Input:
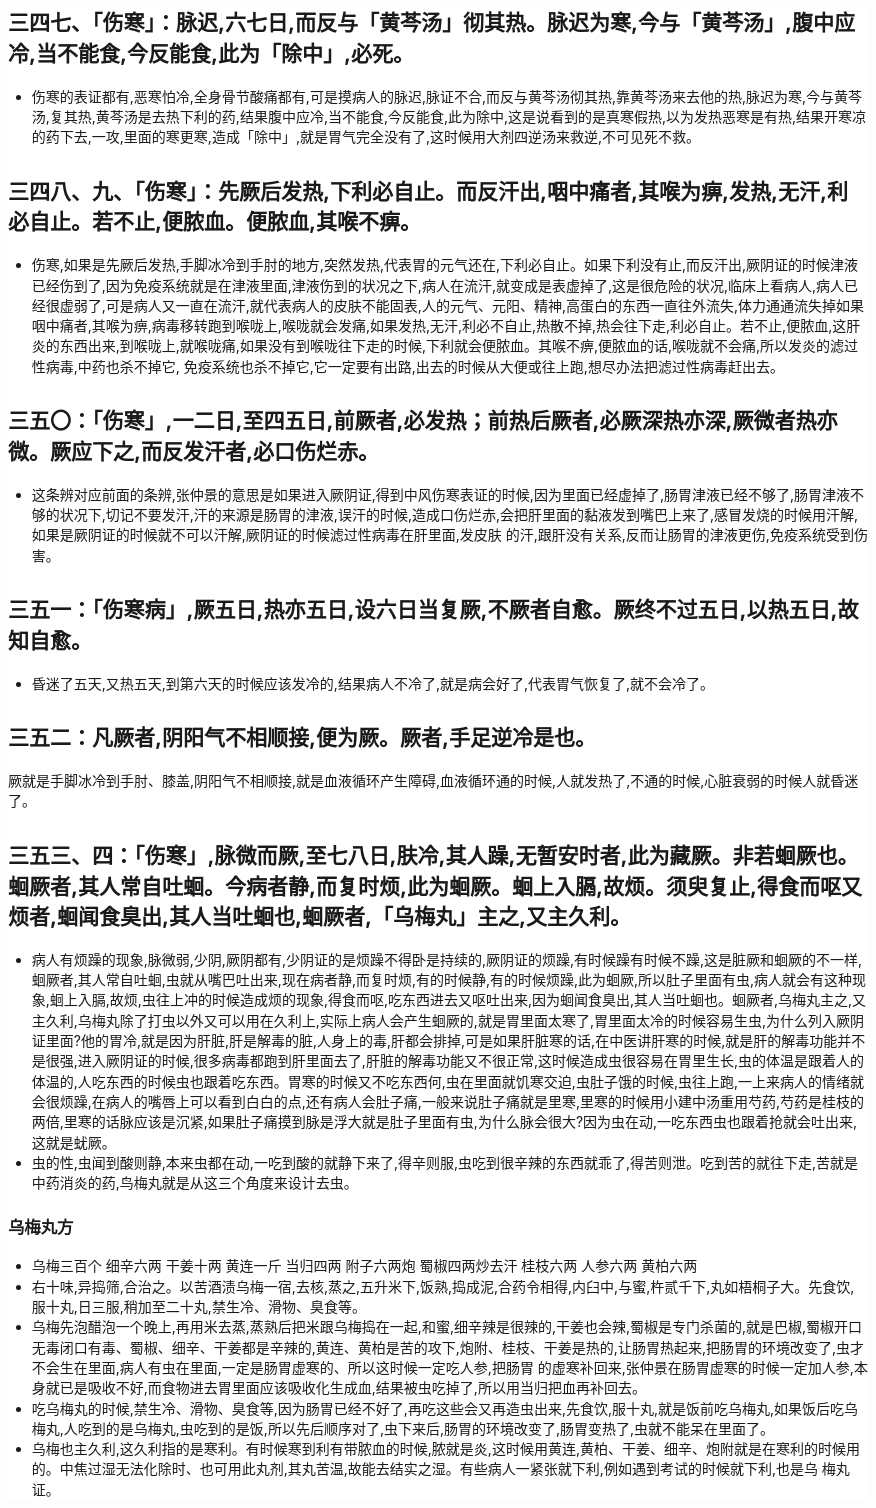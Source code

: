 ## 三四七、「伤寒」：脉迟,六七日,而反与「黄芩汤」彻其热。脉迟为寒,今与「黄芩汤」,腹中应冷,当不能食,今反能食,此为「除中」,必死。

- 伤寒的表证都有,恶寒怕冷,全身骨节酸痛都有,可是摸病人的脉迟,脉证不合,而反与黄芩汤彻其热,靠黄芩汤来去他的热,脉迟为寒,今与黄芩汤,复其热,黄芩汤是去热下利的药,结果腹中应冷,当不能食,今反能食,此为除中,这是说看到的是真寒假热,以为发热恶寒是有热,结果开寒凉的药下去,一攻,里面的寒更寒,造成「除中」,就是胃气完全没有了,这时候用大剂四逆汤来救逆,不可见死不救。

## 三四八、九、「伤寒」：先厥后发热,下利必自止。而反汗出,咽中痛者,其喉为痹,发热,无汗,利必自止。若不止,便脓血。便脓血,其喉不痹。

- 伤寒,如果是先厥后发热,手脚冰冷到手肘的地方,突然发热,代表胃的元气还在,下利必自止。如果下利没有止,而反汗出,厥阴证的时候津液已经伤到了,因为免疫系统就是在津液里面,津液伤到的状况之下,病人在流汗,就变成是表虚掉了,这是很危险的状况,临床上看病人,病人已经很虚弱了,可是病人又一直在流汗,就代表病人的皮肤不能固表,人的元气、元阳、精神,高蛋白的东西一直往外流失,体力通通流失掉如果咽中痛者,其喉为痹,病毒移转跑到喉咙上,喉咙就会发痛,如果发热,无汗,利必不自止,热散不掉,热会往下走,利必自止。若不止,便脓血,这肝炎的东西出来,到喉咙上,就喉咙痛,如果没有到喉咙往下走的时候,下利就会便脓血。其喉不痹,便脓血的话,喉咙就不会痛,所以发炎的滤过性病毒,中药也杀不掉它, 免疫系统也杀不掉它,它一定要有出路,出去的时候从大便或往上跑,想尽办法把滤过性病毒赶出去。

## 三五〇：「伤寒」,一二日,至四五日,前厥者,必发热；前热后厥者,必厥深热亦深,厥微者热亦微。厥应下之,而反发汗者,必口伤烂赤。

- 这条辨对应前面的条辨,张仲景的意思是如果进入厥阴证,得到中风伤寒表证的时候,因为里面已经虚掉了,肠胃津液已经不够了,肠胃津液不够的状况下,切记不要发汗,汗的来源是肠胃的津液,误汗的时候,造成口伤烂赤,会把肝里面的黏液发到嘴巴上来了,感冒发烧的时候用汗解,如果是厥阴证的时候就不可以汗解,厥阴证的时候滤过性病毒在肝里面,发皮肤 的汗,跟肝没有关系,反而让肠胃的津液更伤,免疫系统受到伤害。

## 三五一：「伤寒病」,厥五日,热亦五日,设六日当复厥,不厥者自愈。厥终不过五日,以热五日,故知自愈。

- 昏迷了五天,又热五天,到第六天的时候应该发冷的,结果病人不冷了,就是病会好了,代表胃气恢复了,就不会冷了。

## 三五二：凡厥者,阴阳气不相顺接,便为厥。厥者,手足逆冷是也。

厥就是手脚冰冷到手肘、膝盖,阴阳气不相顺接,就是血液循环产生障碍,血液循环通的时候,人就发热了,不通的时候,心脏衰弱的时候人就昏迷了。

## 三五三、四：「伤寒」,脉微而厥,至七八日,肤冷,其人躁,无暂安时者,此为藏厥。非若蛔厥也。蛔厥者,其人常自吐蛔。今病者静,而复时烦,此为蛔厥。蛔上入膈,故烦。须臾复止,得食而呕又烦者,蛔闻食臭出,其人当吐蛔也,蛔厥者,「乌梅丸」主之,又主久利。

- 病人有烦躁的现象,脉微弱,少阴,厥阴都有,少阴证的是烦躁不得卧是持续的,厥阴证的烦躁,有时候躁有时候不躁,这是脏厥和蛔厥的不一样,蛔厥者,其人常自吐蛔,虫就从嘴巴吐出来,现在病者静,而复时烦,有的时候静,有的时候烦躁,此为蛔厥,所以肚子里面有虫,病人就会有这种现象,蛔上入膈,故烦,虫往上冲的时候造成烦的现象,得食而呕,吃东西进去又呕吐出来,因为蛔闻食臭出,其人当吐蛔也。蛔厥者,乌梅丸主之,又主久利,乌梅丸除了打虫以外又可以用在久利上,实际上病人会产生蛔厥的,就是胃里面太寒了,胃里面太冷的时候容易生虫,为什么列入厥阴证里面?他的胃冷,就是因为肝脏,肝是解毒的脏,人身上的毒,肝都会排掉,可是如果肝脏寒的话,在中医讲肝寒的时候,就是肝的解毒功能并不是很强,进入厥阴证的时候,很多病毒都跑到肝里面去了,肝脏的解毒功能又不很正常,这时候造成虫很容易在胃里生长,虫的体温是跟着人的体温的,人吃东西的时候虫也跟着吃东西。胃寒的时候又不吃东西何,虫在里面就饥寒交迫,虫肚子饿的时候,虫往上跑,一上来病人的情绪就会很烦躁,在病人的嘴唇上可以看到白白的点,还有病人会肚子痛,一般来说肚子痛就是里寒,里寒的时候用小建中汤重用芍药,芍药是桂枝的两倍,里寒的话脉应该是沉紧,如果肚子痛摸到脉是浮大就是肚子里面有虫,为什么脉会很大?因为虫在动,一吃东西虫也跟着抢就会吐出来,这就是蚘厥。
- 虫的性,虫闻到酸则静,本来虫都在动,一吃到酸的就静下来了,得辛则服,虫吃到很辛辣的东西就乖了,得苦则泄。吃到苦的就往下走,苦就是中药消炎的药,鸟梅丸就是从这三个角度来设计去虫。

### 乌梅丸方

- 乌梅三百个 细辛六两 干姜十两 黄连一斤 当归四两 附子六两炮 蜀椒四两炒去汗 桂枝六两 人参六两 黄柏六两
- 右十味,异捣筛,合治之。以苦酒渍乌梅一宿,去核,蒸之,五升米下,饭熟,捣成泥,合药令相得,内臼中,与蜜,杵贰千下,丸如梧桐子大。先食饮,服十丸,日三服,稍加至二十丸,禁生冷、滑物、臭食等。
- 乌梅先泡醋泡一个晚上,再用米去蒸,蒸熟后把米跟乌梅捣在一起,和蜜,细辛辣是很辣的,干姜也会辣,蜀椒是专门杀菌的,就是巴椒,蜀椒开口无毒闭口有毒、蜀椒、细辛、干姜都是辛辣的,黄连、黄柏是苦的攻下,炮附、桂枝、干姜是热的,让肠胃热起来,把肠胃的环境改变了,虫才不会生在里面,病人有虫在里面,一定是肠胃虚寒的、所以这时候一定吃人参,把肠胃 的虚寒补回来,张仲景在肠胃虚寒的时候一定加人参,本身就已是吸收不好,而食物进去胃里面应该吸收化生成血,结果被虫吃掉了,所以用当归把血再补回去。
- 吃乌梅丸的时候,禁生冷、滑物、臭食等,因为肠胃已经不好了,再吃这些会又再造虫出来,先食饮,服十丸,就是饭前吃乌梅丸,如果饭后吃乌梅丸,人吃到的是乌梅丸,虫吃到的是饭,所以先后顺序对了,虫下来后,肠胃的环境改变了,肠胃变热了,虫就不能呆在里面了。
- 乌梅也主久利,这久利指的是寒利。有时候寒到利有带脓血的时候,脓就是炎,这时候用黄连,黄柏、干姜、细辛、炮附就是在寒利的时候用的。中焦过湿无法化除时、也可用此丸剂,其丸苦温,故能去结实之湿。有些病人一紧张就下利,例如遇到考试的时候就下利,也是乌 梅丸证。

Task: The response should hold only an exact retyping of the lines from the beginning of the data through the line containing "- 伤寒的表证都有,恶寒怕冷", both ends kept, pictures omitted.

Reply:
Source code

: ## 三四七、「伤寒」：脉迟,六七日,而反与「黄芩汤」彻其热。脉迟为寒,今与「黄芩汤」,腹中应冷,当不能食,今反能食,此为「除中」,必死。

- 伤寒的表证都有,恶寒怕冷,全身骨节酸痛都有,可是摸病人的脉迟,脉证不合,而反与黄芩汤彻其热,靠黄芩汤来去他的热,脉迟为寒,今与黄芩汤,复其热,黄芩汤是去热下利的药,结果腹中应冷,当不能食,今反能食,此为除中,这是说看到的是真寒假热,以为发热恶寒是有热,结果开寒凉的药下去,一攻,里面的寒更寒,造成「除中」,就是胃气完全没有了,这时候用大剂四逆汤来救逆,不可见死不救。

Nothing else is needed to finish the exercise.